Integrationsarbeit

Wie sich zwei Flüchtlinge ein Leben in Deutschland aufbauen

Helmut Hassler

Von Helmut Hassler

Sa, 22. Oktober 2016 um 10:49 Uhr

Riegel

Zwei junge Männer aus Syrien erhalten mit Hilfe des Riegeler Helferkreises und regionaler Handwerksfirmen Ausbildungen.
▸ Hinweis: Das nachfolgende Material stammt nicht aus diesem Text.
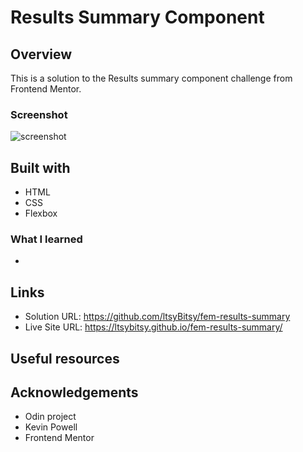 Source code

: # Results Summary Component

 
## Overview

This is a solution to the Results summary component challenge from Frontend Mentor.

### Screenshot

![screenshot](https://github.com/ltsyBitsy/fem-results-summary/blob/main/images/screenshot.jpg)

## Built with

  * HTML
  * CSS
  * Flexbox

### What I learned

* 

## Links

* Solution URL: https://github.com/ltsyBitsy/fem-results-summary
* Live Site URL: https://ltsybitsy.github.io/fem-results-summary/

## Useful resources


## Acknowledgements

* Odin project
* Kevin Powell
* Frontend Mentor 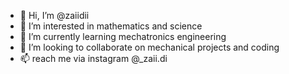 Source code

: - 👋 Hi, I’m @zaiidii
- 👀 I’m interested in mathematics and science
- 🌱 I’m currently learning mechatronics engineering
- 💞️ I’m looking to collaborate on mechanical projects and coding 
- 📫 reach me via instagram @_zaii.di

<!---
zaiidii/zaiidii is a ✨ special ✨ repository because its `README.md` (this file) appears on your GitHub profile.
You can click the Preview link to take a look at your changes.
--->
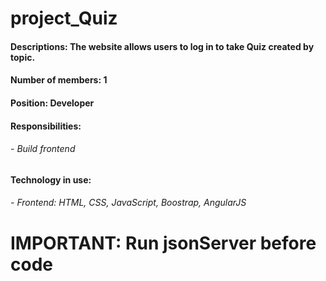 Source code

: # project_Quiz
<h4>Descriptions: The website allows users to log in to take Quiz created by topic.</h4>
<h4>Number of members: 1</h4>
<h4>Position: Developer</h4>
<h4>Responsibilities: </h4>
      <h6>- Build frontend</h6>
<h4>Technology in use:</h4>
      <h6>- Frontend: HTML, CSS, JavaScript, Boostrap, AngularJS</h6>
<h1>IMPORTANT: Run jsonServer before code</h1>
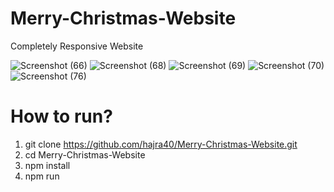 # Merry-Christmas-Website
Completely Responsive Website 

![Screenshot (66)](https://user-images.githubusercontent.com/68770929/104914437-28006800-59b5-11eb-911f-7dc157a62bb2.png)
![Screenshot (68)](https://user-images.githubusercontent.com/68770929/104914444-2afb5880-59b5-11eb-9ff1-8626a2ee1a0b.png)
![Screenshot (69)](https://user-images.githubusercontent.com/68770929/104914454-2d5db280-59b5-11eb-8ecd-5c0239bd76a6.png)
![Screenshot (70)](https://user-images.githubusercontent.com/68770929/104914461-3058a300-59b5-11eb-866d-923f1feb7931.png)
![Screenshot (76)](https://user-images.githubusercontent.com/68770929/104914548-4fefcb80-59b5-11eb-9447-ddbdc42bb263.png)


# How to run?
1. git clone https://github.com/hajra40/Merry-Christmas-Website.git
2. cd Merry-Christmas-Website
3. npm install
4. npm run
Zusätzlich fahren sie viermal die Woche zum Deutschunterricht nach Freiburg.

"Gestern habe ich Wand- und Deckenleuchten im Treppenhaus montiert und heute habe ich Netzwerkkabel in einem Leerrohr in einem Neubau eingezogen und Netzwerkdosen in das Mauerwerk gesenkt", erzählt Hesham Arnaooti. Der Flüchtling aus Syrien lebt seit einem Jahr im Container am Gemeindegarten in Riegel und ist seit dem ersten Oktober Auszubildender als Elektroniker bei der Firma Elektro Krumm in Malterdingen.
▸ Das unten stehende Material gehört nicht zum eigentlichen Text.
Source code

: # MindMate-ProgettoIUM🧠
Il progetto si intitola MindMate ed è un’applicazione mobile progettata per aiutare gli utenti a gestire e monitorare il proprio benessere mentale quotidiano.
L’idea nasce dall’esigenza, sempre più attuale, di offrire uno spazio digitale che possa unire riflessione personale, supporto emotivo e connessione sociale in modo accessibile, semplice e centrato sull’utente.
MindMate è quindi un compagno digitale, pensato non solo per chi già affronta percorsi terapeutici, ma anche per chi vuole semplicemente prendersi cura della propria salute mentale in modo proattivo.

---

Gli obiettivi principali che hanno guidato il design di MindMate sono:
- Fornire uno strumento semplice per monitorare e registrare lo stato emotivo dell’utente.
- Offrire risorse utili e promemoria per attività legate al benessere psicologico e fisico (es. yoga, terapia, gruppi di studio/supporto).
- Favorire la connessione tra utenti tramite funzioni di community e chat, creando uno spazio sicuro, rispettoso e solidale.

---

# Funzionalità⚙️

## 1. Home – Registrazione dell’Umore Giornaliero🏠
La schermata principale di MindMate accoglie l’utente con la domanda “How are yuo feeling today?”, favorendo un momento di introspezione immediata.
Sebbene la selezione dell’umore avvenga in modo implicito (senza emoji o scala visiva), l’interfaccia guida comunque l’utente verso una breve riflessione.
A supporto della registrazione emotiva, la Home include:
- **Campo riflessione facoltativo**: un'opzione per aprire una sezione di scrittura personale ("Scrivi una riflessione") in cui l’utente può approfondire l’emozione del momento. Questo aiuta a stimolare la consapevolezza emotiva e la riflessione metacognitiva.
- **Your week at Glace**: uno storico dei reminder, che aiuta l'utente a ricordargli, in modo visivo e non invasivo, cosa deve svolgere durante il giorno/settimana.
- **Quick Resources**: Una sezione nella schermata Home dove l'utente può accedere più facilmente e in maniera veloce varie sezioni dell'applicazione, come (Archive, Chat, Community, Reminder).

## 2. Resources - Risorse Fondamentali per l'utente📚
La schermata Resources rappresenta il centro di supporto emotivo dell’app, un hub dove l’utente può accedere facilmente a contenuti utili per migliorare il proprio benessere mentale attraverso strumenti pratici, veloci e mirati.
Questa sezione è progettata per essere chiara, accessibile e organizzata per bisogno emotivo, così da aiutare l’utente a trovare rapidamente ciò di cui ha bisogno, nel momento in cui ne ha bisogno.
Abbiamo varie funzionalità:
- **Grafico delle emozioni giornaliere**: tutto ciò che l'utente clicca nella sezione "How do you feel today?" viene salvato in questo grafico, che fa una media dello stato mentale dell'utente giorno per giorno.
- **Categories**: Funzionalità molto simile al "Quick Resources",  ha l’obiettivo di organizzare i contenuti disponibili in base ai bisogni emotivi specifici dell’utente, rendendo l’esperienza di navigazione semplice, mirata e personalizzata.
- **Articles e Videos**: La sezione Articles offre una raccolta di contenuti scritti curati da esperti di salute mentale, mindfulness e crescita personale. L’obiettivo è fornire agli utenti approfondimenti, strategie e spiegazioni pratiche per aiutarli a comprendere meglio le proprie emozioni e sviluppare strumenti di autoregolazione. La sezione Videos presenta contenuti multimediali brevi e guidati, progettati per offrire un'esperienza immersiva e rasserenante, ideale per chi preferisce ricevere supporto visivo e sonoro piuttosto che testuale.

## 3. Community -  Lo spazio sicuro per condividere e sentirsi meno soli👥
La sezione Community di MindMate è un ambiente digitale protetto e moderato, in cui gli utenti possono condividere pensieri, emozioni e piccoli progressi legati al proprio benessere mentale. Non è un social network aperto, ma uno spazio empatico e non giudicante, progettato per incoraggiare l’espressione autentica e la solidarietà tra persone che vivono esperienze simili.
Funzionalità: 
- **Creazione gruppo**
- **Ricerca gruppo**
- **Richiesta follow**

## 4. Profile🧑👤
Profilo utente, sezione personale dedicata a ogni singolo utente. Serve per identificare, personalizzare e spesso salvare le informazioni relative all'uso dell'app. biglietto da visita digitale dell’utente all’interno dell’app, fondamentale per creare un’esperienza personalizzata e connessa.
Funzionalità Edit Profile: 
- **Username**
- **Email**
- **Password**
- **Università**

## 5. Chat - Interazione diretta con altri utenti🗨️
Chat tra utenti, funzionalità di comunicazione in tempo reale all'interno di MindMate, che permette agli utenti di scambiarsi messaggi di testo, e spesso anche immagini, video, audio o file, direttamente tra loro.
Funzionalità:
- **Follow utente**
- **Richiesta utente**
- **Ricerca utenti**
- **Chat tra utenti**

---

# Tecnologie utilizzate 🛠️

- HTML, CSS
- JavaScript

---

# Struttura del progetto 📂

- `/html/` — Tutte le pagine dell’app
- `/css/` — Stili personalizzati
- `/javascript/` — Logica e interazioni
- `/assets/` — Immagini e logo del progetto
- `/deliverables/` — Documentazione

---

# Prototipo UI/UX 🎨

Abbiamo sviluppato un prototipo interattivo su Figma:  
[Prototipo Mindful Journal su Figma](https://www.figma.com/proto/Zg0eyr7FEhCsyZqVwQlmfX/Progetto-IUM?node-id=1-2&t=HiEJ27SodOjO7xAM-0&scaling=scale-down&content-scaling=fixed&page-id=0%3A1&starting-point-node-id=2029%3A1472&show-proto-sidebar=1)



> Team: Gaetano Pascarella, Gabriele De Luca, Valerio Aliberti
Auch Kashim Shhadt, ein 22-jähriger Palästinenser aus Syrien, der seit zwei Jahren in Riegel in einer Einliegerwohnung lebt, hat bei der Firma Andreas Bühler, Heizungs- und Sanitärtechnik in Bahlingen einen Ausbildungsplatz bekommen. Er wird dort in dreieinhalb Jahren zum Anlagenmechaniker für Sanitär-, Heizungs- und Klimatechnik ausgebildet.

Vor dem Ausbildungsstart mussten zahlreiche Hürden bewältigt werden

Unterstützt wurden die beiden Flüchtlinge von Sonja Saad vom Helferkreis für Flüchtlinge des Bereit-Büros in Riegel, der sich um 70 Flüchtlinge kümmert. Saad ist dort zuständig für Arbeit, Ausbildung und Praktika, sie hat die Kontakte geknüpft und berichtet von zahlreichen Hürden, die es dabei zu bewältigen gab.
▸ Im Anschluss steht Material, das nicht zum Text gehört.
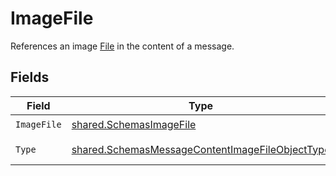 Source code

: # ImageFile

References an image [File](/docs/api-reference/files) in the content of a message.


## Fields

| Field                                                                                                                     | Type                                                                                                                      | Required                                                                                                                  | Description                                                                                                               |
| ------------------------------------------------------------------------------------------------------------------------- | ------------------------------------------------------------------------------------------------------------------------- | ------------------------------------------------------------------------------------------------------------------------- | ------------------------------------------------------------------------------------------------------------------------- |
| `ImageFile`                                                                                                               | [shared.SchemasImageFile](../../../pkg/models/shared/schemasimagefile.md)                                                 | :heavy_check_mark:                                                                                                        | N/A                                                                                                                       |
| `Type`                                                                                                                    | [shared.SchemasMessageContentImageFileObjectType](../../../pkg/models/shared/schemasmessagecontentimagefileobjecttype.md) | :heavy_check_mark:                                                                                                        | Always `image_file`.                                                                                                      | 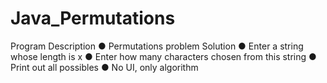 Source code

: # Java_Permutations

Program Description
    ● Permutations problem Solution
    ● Enter a string whose length is x
    ● Enter how many characters chosen from this string
    ● Print out all possibles
    ● No UI, only algorithm
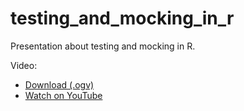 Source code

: # testing_and_mocking_in_r

Presentation about testing and mocking in R.

Video:

 * [Download (.ogv)](http://richelbilderbeek.nl/testing_and_mocking_with_r.ogv)
 * [Watch on YouTube](https://youtu.be/MgK_iFxnpVE)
Nach einem vorherigen Praktikum war Bernd Krumm von Hesham schon überzeugt: "Ich habe selten so einen interessierten und engagierten Auszubildenden erlebt, der bei allen Mitarbeitern sofort beliebt war." Hesham besucht die Berufsschule, die Gewerbliche und Hauswirtschaftlich-Sozialpflegerische Schulen Emmendingen, wo er mit seinen 38 Jahren der älteste in der Klasse ist und dort von den Mitschülern unterstützt wird.

Hesham hofft, dass er seine Familie nach Deutschland nachholen kann

Viermal die Woche fährt er abends mit dem Zug nach Freiburg, wo er in einem Kurs intensiv die deutsche Sprache lernt. "Jetzt beginnt mein Leben", sagt er und hofft dabei, dass er bald die Aufenthaltserlaubnis bekommt und dann seine Frau und seine zwei Kinder, die noch in der Türkei leben, nach Deutschland holen und eine Wohnung beziehen kann.

Auch Kasim Shhadt ist bei seinem Praktikum im Oktober 2015 bei Andreas Bühler, der seit Anfang des Jahres den Betrieb von seinem Vater Heinz übernommen hat, sofort positiv aufgefallen. "Er ist sehr fleißig, aufmerksam und an allem interessiert und wollte gleich überall mit anpacken", sagt Andreas Bühler.

Kasim Shhadt geht viermal die Woche zum Deutschunterricht

Im Gespräch mit der Handwerkskammer Freiburg und Sonja Saad wurden die Einzelheiten besprochen und die geeignete Ausbildung ausgesucht. Er wird ab Dezember die Richard-Fehrenbach-Gewerbeschule in Freiburg besuchen, für den Deutschunterricht besucht er derzeit viermal die Woche abends den Sprachkurs B2, den ersten Teil B1 hat er bereits erfolgreich abgeschlossen.

"Ich freue mich, dass ich die bei den Lehrstellen vermitteln konnte", sagt Sonja Saad vom Helferkreis. Sie engagiere sich für Flüchtlinge aus zwei Gründen: "Zum einen bin ich interessiert an den Menschen und ich kann etwas zum Frieden beitragen, weil ich denke, wenn die Flüchtlinge konkret sehen, wie wir leben, dann können Vorurteile und Ängste abgebaut werden." Das Gleiche gelte auch "für uns, wenn wir sehen, wie die Flüchtlinge leben und wir mit ihnen ins Gespräch kommen".